╔══
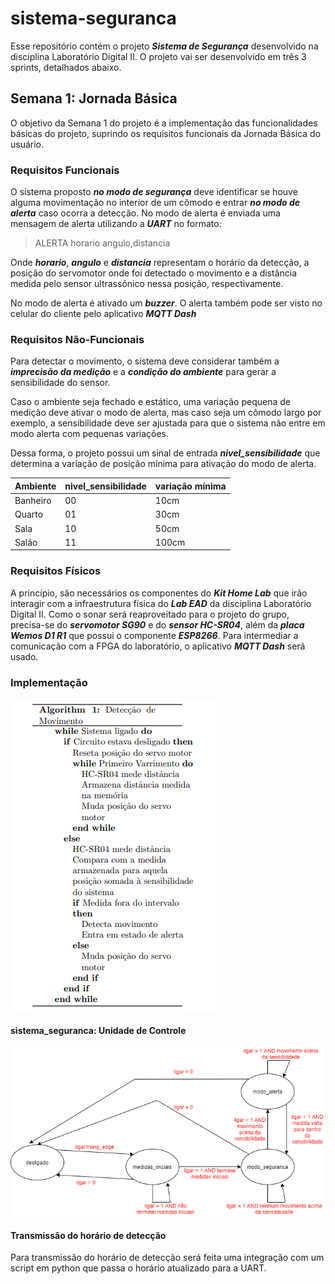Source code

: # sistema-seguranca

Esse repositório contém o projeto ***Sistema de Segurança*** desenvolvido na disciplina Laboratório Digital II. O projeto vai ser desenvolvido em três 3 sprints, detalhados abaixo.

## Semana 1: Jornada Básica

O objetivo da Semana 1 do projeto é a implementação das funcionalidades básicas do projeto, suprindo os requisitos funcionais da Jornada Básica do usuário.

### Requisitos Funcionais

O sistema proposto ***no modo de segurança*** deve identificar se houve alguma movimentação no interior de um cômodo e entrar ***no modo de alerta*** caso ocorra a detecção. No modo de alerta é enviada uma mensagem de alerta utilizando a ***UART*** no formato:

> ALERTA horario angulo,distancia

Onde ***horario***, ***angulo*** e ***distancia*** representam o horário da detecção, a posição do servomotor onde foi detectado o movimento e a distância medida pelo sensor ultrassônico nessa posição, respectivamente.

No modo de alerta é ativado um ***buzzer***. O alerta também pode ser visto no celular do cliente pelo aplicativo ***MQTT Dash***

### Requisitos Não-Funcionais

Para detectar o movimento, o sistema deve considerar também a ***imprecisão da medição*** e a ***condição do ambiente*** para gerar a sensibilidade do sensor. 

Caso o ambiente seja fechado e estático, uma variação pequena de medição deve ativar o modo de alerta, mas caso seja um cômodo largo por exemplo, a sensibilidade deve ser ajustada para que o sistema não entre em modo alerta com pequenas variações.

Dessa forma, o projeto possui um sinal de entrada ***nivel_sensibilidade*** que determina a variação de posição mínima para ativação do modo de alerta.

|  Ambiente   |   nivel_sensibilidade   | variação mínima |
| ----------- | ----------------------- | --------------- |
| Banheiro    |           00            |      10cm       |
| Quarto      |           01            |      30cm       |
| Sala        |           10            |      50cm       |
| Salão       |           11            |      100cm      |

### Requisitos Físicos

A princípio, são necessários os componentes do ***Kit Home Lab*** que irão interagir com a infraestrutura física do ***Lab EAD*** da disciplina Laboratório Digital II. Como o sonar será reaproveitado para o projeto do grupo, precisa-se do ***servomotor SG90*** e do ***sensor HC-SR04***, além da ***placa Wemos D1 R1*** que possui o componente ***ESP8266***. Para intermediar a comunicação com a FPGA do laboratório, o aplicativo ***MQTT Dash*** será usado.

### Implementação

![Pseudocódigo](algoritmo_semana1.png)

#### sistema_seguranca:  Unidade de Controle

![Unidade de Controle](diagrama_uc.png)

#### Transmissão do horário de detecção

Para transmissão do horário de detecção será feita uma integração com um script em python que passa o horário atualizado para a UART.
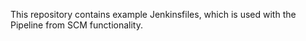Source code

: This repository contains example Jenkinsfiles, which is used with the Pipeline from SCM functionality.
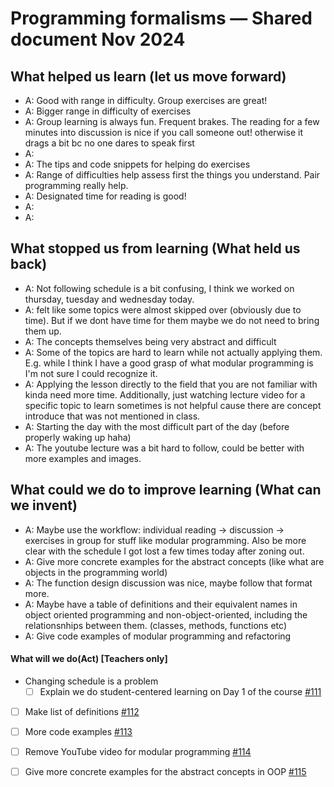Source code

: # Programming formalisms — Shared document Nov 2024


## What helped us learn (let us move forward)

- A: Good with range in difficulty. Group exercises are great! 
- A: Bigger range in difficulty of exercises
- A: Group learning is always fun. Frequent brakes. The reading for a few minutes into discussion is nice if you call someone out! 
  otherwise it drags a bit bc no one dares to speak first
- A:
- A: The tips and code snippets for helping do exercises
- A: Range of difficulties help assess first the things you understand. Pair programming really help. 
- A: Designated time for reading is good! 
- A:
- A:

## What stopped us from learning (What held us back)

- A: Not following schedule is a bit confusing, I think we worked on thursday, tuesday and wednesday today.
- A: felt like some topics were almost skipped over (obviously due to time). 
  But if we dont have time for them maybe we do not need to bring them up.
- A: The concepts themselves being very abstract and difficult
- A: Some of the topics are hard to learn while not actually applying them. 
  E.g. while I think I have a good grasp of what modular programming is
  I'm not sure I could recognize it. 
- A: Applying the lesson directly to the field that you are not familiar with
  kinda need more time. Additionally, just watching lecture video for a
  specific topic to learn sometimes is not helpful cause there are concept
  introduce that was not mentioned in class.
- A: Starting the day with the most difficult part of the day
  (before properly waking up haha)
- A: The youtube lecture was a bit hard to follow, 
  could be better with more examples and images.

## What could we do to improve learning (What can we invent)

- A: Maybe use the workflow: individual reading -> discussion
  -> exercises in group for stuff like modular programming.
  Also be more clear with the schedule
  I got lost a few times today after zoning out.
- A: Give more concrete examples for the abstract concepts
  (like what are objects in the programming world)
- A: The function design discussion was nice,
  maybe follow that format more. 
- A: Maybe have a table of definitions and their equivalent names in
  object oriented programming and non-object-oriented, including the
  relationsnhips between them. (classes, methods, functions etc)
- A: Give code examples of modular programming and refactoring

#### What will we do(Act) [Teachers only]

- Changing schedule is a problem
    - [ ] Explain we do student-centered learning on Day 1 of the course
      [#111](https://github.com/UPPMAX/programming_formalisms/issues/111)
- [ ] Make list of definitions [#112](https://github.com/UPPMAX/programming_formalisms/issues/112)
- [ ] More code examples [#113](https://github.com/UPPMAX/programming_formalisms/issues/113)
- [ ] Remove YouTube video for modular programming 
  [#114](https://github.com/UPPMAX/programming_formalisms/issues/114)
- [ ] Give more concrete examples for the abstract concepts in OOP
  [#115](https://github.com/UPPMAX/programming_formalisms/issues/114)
╚══
EXERCISE INSTRUCTIONS:
Leave the images behind and write out every entry exactly.

SOLVED PROBLEM:
Source code

: # sistema-seguranca

Esse repositório contém o projeto ***Sistema de Segurança*** desenvolvido na disciplina Laboratório Digital II. O projeto vai ser desenvolvido em três 3 sprints, detalhados abaixo.

## Semana 1: Jornada Básica

O objetivo da Semana 1 do projeto é a implementação das funcionalidades básicas do projeto, suprindo os requisitos funcionais da Jornada Básica do usuário.

### Requisitos Funcionais

O sistema proposto ***no modo de segurança*** deve identificar se houve alguma movimentação no interior de um cômodo e entrar ***no modo de alerta*** caso ocorra a detecção. No modo de alerta é enviada uma mensagem de alerta utilizando a ***UART*** no formato:

> ALERTA horario angulo,distancia

Onde ***horario***, ***angulo*** e ***distancia*** representam o horário da detecção, a posição do servomotor onde foi detectado o movimento e a distância medida pelo sensor ultrassônico nessa posição, respectivamente.

No modo de alerta é ativado um ***buzzer***. O alerta também pode ser visto no celular do cliente pelo aplicativo ***MQTT Dash***

### Requisitos Não-Funcionais

Para detectar o movimento, o sistema deve considerar também a ***imprecisão da medição*** e a ***condição do ambiente*** para gerar a sensibilidade do sensor. 

Caso o ambiente seja fechado e estático, uma variação pequena de medição deve ativar o modo de alerta, mas caso seja um cômodo largo por exemplo, a sensibilidade deve ser ajustada para que o sistema não entre em modo alerta com pequenas variações.

Dessa forma, o projeto possui um sinal de entrada ***nivel_sensibilidade*** que determina a variação de posição mínima para ativação do modo de alerta.

|  Ambiente   |   nivel_sensibilidade   | variação mínima |
| ----------- | ----------------------- | --------------- |
| Banheiro    |           00            |      10cm       |
| Quarto      |           01            |      30cm       |
| Sala        |           10            |      50cm       |
| Salão       |           11            |      100cm      |

### Requisitos Físicos

A princípio, são necessários os componentes do ***Kit Home Lab*** que irão interagir com a infraestrutura física do ***Lab EAD*** da disciplina Laboratório Digital II. Como o sonar será reaproveitado para o projeto do grupo, precisa-se do ***servomotor SG90*** e do ***sensor HC-SR04***, além da ***placa Wemos D1 R1*** que possui o componente ***ESP8266***. Para intermediar a comunicação com a FPGA do laboratório, o aplicativo ***MQTT Dash*** será usado.

### Implementação

![Pseudocódigo](algoritmo_semana1.png)

#### sistema_seguranca:  Unidade de Controle

![Unidade de Controle](diagrama_uc.png)

#### Transmissão do horário de detecção

Para transmissão do horário de detecção será feita uma integração com um script em python que passa o horário atualizado para a UART.
Source code

: This repository contains example Jenkinsfiles, which is used with the Pipeline from SCM functionality.
Source code

: # Programming formalisms — Shared document Nov 2024


## What helped us learn (let us move forward)

- A: Good with range in difficulty. Group exercises are great! 
- A: Bigger range in difficulty of exercises
- A: Group learning is always fun. Frequent brakes. The reading for a few minutes into discussion is nice if you call someone out! 
  otherwise it drags a bit bc no one dares to speak first
- A:
- A: The tips and code snippets for helping do exercises
- A: Range of difficulties help assess first the things you understand. Pair programming really help. 
- A: Designated time for reading is good! 
- A:
- A:

## What stopped us from learning (What held us back)

- A: Not following schedule is a bit confusing, I think we worked on thursday, tuesday and wednesday today.
- A: felt like some topics were almost skipped over (obviously due to time). 
  But if we dont have time for them maybe we do not need to bring them up.
- A: The concepts themselves being very abstract and difficult
- A: Some of the topics are hard to learn while not actually applying them. 
  E.g. while I think I have a good grasp of what modular programming is
  I'm not sure I could recognize it. 
- A: Applying the lesson directly to the field that you are not familiar with
  kinda need more time. Additionally, just watching lecture video for a
  specific topic to learn sometimes is not helpful cause there are concept
  introduce that was not mentioned in class.
- A: Starting the day with the most difficult part of the day
  (before properly waking up haha)
- A: The youtube lecture was a bit hard to follow, 
  could be better with more examples and images.

## What could we do to improve learning (What can we invent)

- A: Maybe use the workflow: individual reading -> discussion
  -> exercises in group for stuff like modular programming.
  Also be more clear with the schedule
  I got lost a few times today after zoning out.
- A: Give more concrete examples for the abstract concepts
  (like what are objects in the programming world)
- A: The function design discussion was nice,
  maybe follow that format more. 
- A: Maybe have a table of definitions and their equivalent names in
  object oriented programming and non-object-oriented, including the
  relationsnhips between them. (classes, methods, functions etc)
- A: Give code examples of modular programming and refactoring

#### What will we do(Act) [Teachers only]

- Changing schedule is a problem
    - [ ] Explain we do student-centered learning on Day 1 of the course
      [#111](https://github.com/UPPMAX/programming_formalisms/issues/111)
- [ ] Make list of definitions [#112](https://github.com/UPPMAX/programming_formalisms/issues/112)
- [ ] More code examples [#113](https://github.com/UPPMAX/programming_formalisms/issues/113)
- [ ] Remove YouTube video for modular programming 
  [#114](https://github.com/UPPMAX/programming_formalisms/issues/114)
- [ ] Give more concrete examples for the abstract concepts in OOP
  [#115](https://github.com/UPPMAX/programming_formalisms/issues/114)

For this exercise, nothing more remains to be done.